Sam Damren Authors Article that Appears in Criminal Law Practitioner

Discusses Prosecutors’ Special Responsibilities vis-à-vis Crime Labs, Plea Agreements, Trial Evidence

Press Mentions

10.21.13

Samuel C. Damren, a member of Dykema’s Litigation Department resident in the Firm’s Detroit Office, authored a scholarly treatise—“The Special Responsibilities of the Prosecutor with respect to Crime Labs, Plea Agreements, Trial Evidence, Impaired Defense Counsel and Brady”—published in the Spring 2013 edition of Criminal Law Practitioner, a biannual publication of the American University Washington College of Law.

In the article, which focuses on prosecutorial ethics, Damren observes that in his nearly four decades of practicing law—first as a county, then federal, assistant prosecutor in Detroit; later as a civil litigator in private practice—the powers held by prosecutors today are “immense” and “vastly different” from his earliest days in the profession.

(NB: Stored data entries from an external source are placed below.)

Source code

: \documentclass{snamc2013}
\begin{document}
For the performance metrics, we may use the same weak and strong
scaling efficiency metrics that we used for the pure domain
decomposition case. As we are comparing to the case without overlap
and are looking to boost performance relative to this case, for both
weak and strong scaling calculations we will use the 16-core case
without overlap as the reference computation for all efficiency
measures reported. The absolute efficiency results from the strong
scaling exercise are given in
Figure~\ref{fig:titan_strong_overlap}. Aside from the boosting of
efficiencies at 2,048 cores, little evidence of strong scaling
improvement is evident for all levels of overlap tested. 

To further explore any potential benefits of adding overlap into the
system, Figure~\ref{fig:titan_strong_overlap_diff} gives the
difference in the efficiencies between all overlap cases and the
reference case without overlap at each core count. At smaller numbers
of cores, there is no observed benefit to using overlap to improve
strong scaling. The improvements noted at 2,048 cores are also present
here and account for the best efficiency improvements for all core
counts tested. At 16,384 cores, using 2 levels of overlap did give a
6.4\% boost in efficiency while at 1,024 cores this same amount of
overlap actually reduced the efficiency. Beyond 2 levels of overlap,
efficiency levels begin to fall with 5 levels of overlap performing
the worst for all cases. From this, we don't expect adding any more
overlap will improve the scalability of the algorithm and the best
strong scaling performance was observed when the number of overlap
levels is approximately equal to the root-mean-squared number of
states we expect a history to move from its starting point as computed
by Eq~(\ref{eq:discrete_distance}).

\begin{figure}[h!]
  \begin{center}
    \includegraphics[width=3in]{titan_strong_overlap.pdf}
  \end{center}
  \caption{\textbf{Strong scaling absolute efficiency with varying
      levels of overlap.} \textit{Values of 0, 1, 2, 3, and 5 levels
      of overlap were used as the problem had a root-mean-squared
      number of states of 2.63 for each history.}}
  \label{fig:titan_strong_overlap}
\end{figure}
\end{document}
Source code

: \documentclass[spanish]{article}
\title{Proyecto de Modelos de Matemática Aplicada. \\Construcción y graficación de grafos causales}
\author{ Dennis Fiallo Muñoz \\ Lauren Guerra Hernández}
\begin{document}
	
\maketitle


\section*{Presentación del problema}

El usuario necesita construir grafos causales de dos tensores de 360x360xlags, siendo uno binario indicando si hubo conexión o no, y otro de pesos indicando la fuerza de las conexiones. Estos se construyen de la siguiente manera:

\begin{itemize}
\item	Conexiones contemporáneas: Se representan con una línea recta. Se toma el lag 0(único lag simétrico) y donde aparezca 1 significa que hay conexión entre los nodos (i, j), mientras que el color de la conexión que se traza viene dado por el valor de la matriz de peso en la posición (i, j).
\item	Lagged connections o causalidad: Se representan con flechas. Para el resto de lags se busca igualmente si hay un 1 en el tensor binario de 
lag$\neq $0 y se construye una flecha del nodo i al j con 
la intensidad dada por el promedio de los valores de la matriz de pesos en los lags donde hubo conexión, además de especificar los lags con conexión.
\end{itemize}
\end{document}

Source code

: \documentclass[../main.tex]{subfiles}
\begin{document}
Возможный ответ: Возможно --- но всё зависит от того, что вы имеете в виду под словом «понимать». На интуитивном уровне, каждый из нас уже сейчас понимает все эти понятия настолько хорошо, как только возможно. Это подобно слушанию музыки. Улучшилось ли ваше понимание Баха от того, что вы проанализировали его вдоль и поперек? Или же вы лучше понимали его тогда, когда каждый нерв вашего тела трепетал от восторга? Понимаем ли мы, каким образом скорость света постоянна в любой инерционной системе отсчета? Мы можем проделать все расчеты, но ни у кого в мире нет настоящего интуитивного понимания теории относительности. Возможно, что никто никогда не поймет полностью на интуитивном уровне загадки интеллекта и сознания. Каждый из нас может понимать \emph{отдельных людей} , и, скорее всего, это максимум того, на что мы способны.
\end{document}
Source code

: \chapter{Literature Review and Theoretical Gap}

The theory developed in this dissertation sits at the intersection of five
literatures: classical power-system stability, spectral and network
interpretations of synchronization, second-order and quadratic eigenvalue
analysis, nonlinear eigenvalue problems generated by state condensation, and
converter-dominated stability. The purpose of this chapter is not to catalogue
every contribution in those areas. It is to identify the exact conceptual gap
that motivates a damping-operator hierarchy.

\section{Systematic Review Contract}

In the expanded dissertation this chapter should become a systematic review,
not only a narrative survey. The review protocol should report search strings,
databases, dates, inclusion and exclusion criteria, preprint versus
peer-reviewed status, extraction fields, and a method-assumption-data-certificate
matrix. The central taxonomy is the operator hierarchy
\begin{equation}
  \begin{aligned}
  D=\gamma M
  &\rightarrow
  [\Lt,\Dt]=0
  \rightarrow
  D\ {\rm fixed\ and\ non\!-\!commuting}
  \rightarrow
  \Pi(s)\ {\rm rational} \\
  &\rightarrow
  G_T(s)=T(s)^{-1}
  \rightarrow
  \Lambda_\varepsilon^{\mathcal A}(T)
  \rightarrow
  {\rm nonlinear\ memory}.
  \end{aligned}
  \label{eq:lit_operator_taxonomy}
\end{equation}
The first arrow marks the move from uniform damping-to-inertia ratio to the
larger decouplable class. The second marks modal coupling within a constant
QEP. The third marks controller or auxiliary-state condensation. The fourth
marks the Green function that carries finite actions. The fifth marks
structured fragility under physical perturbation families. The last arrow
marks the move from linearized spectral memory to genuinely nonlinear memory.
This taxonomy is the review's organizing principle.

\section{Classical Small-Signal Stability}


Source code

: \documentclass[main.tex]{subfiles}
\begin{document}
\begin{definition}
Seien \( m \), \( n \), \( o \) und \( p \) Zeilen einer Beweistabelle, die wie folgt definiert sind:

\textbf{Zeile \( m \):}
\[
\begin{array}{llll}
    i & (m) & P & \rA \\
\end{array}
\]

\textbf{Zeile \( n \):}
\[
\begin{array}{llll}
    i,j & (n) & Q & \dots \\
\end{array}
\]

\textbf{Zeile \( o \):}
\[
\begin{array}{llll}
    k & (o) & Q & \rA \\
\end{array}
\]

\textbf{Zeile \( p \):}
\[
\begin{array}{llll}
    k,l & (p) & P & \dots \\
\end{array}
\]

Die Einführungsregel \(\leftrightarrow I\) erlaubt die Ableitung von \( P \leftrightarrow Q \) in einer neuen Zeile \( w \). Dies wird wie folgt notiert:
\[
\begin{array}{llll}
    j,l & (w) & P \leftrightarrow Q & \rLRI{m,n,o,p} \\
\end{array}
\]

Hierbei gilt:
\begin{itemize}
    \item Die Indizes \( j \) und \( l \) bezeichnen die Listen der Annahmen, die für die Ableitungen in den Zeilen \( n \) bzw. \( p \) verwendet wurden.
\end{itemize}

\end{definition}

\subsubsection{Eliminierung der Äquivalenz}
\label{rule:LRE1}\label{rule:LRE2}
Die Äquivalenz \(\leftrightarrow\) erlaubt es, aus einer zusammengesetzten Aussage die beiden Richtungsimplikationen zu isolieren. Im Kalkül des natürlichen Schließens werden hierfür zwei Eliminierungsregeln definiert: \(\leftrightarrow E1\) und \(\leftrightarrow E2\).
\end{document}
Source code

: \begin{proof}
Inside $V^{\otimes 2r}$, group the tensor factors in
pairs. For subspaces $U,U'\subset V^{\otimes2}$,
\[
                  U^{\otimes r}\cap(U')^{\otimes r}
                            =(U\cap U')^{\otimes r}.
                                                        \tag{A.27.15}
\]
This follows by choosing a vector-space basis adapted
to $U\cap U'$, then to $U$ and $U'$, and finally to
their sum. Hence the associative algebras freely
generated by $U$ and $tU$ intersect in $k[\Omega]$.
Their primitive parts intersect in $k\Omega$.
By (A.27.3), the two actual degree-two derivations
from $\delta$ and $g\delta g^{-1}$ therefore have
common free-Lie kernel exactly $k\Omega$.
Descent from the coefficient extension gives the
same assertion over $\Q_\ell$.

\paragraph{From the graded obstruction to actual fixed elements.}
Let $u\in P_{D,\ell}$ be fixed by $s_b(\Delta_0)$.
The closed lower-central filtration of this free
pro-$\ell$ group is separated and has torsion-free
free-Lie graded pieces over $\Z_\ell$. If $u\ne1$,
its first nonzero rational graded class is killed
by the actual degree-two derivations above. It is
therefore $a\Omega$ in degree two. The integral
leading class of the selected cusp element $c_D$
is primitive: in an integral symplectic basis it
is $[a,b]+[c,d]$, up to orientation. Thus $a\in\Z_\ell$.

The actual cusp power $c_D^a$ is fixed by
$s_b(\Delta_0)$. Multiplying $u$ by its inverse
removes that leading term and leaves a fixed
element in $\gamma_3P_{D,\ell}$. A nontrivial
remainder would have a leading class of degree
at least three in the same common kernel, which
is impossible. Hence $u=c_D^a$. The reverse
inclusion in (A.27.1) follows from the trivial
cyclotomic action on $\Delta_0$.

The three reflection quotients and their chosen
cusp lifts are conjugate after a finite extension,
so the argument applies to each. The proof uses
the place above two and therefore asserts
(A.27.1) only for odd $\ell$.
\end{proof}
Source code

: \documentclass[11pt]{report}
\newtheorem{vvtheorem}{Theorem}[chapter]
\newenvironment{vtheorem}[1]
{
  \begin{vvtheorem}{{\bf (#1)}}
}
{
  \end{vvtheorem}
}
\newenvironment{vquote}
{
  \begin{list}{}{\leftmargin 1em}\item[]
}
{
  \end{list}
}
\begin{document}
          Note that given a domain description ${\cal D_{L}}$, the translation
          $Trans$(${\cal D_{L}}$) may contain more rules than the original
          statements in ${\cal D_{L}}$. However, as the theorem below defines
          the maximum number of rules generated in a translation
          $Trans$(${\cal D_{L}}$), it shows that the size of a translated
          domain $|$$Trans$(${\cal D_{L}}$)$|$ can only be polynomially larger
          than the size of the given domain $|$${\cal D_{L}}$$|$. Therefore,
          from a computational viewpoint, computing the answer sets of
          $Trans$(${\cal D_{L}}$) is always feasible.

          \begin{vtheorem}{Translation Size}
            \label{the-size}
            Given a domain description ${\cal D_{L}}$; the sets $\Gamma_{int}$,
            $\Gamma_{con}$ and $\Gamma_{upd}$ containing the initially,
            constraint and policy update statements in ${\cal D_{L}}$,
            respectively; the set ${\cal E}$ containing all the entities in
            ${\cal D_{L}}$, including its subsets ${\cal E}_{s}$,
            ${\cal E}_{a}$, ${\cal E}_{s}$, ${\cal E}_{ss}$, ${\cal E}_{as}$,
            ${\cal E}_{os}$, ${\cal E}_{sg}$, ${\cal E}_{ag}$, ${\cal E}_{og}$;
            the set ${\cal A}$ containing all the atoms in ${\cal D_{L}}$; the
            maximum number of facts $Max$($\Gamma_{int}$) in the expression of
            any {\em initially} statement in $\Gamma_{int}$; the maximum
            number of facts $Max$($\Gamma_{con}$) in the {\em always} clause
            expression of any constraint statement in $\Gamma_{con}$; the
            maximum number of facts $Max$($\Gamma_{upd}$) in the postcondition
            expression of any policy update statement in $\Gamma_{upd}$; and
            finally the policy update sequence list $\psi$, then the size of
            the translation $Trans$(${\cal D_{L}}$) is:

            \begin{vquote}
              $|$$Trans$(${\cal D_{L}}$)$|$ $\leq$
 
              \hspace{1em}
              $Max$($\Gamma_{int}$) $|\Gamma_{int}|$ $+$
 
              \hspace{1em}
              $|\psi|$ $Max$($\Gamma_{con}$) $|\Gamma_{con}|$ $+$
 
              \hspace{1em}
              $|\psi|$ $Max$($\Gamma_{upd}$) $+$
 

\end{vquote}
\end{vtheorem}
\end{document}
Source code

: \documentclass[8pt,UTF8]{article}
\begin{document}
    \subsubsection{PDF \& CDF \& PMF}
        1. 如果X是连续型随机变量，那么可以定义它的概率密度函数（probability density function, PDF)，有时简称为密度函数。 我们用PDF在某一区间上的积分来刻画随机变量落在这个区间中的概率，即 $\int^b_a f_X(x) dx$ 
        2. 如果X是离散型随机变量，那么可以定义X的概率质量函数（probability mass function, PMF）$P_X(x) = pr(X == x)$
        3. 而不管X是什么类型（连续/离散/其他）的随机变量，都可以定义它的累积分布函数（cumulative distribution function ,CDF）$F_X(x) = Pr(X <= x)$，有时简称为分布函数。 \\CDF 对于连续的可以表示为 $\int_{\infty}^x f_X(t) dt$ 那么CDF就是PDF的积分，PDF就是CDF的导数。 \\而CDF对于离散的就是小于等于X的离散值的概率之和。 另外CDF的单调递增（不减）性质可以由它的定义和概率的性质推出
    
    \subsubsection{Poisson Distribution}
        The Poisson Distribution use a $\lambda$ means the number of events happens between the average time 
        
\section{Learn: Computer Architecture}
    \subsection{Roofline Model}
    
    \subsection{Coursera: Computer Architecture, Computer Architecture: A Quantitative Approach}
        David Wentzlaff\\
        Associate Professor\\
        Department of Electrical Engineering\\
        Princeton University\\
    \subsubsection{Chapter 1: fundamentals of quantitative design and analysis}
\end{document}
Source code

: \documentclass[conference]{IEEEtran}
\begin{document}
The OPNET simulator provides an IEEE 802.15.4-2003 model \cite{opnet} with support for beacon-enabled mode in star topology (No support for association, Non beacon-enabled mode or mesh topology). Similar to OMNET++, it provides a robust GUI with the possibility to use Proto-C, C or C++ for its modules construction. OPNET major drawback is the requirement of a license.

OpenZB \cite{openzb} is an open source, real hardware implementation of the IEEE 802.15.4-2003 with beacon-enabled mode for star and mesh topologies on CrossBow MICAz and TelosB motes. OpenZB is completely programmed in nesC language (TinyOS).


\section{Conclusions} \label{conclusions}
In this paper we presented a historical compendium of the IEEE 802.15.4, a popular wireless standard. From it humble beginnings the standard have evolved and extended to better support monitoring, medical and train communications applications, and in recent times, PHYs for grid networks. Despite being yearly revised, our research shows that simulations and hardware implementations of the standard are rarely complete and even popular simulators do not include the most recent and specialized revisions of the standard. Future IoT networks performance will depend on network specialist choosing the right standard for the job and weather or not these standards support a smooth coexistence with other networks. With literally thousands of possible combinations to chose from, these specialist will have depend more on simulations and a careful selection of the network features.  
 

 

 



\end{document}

Damren expresses concern that the American Bar Association (ABA) Standards governing the “Special Responsibilities of the Prosecutor” have not kept pace with prosecutors’ expanded powers and need to be updated and amended to provide “a necessary check to prosecutorial abuses.” Among the areas that Damren suggests are ripe for overhaul: prosecutors’ proffer of expert testimony from crime labs;  and ethical rules for prosecutors that govern plea agreements, trial evidence, impaired defense counsel and Brady-styled disclosures.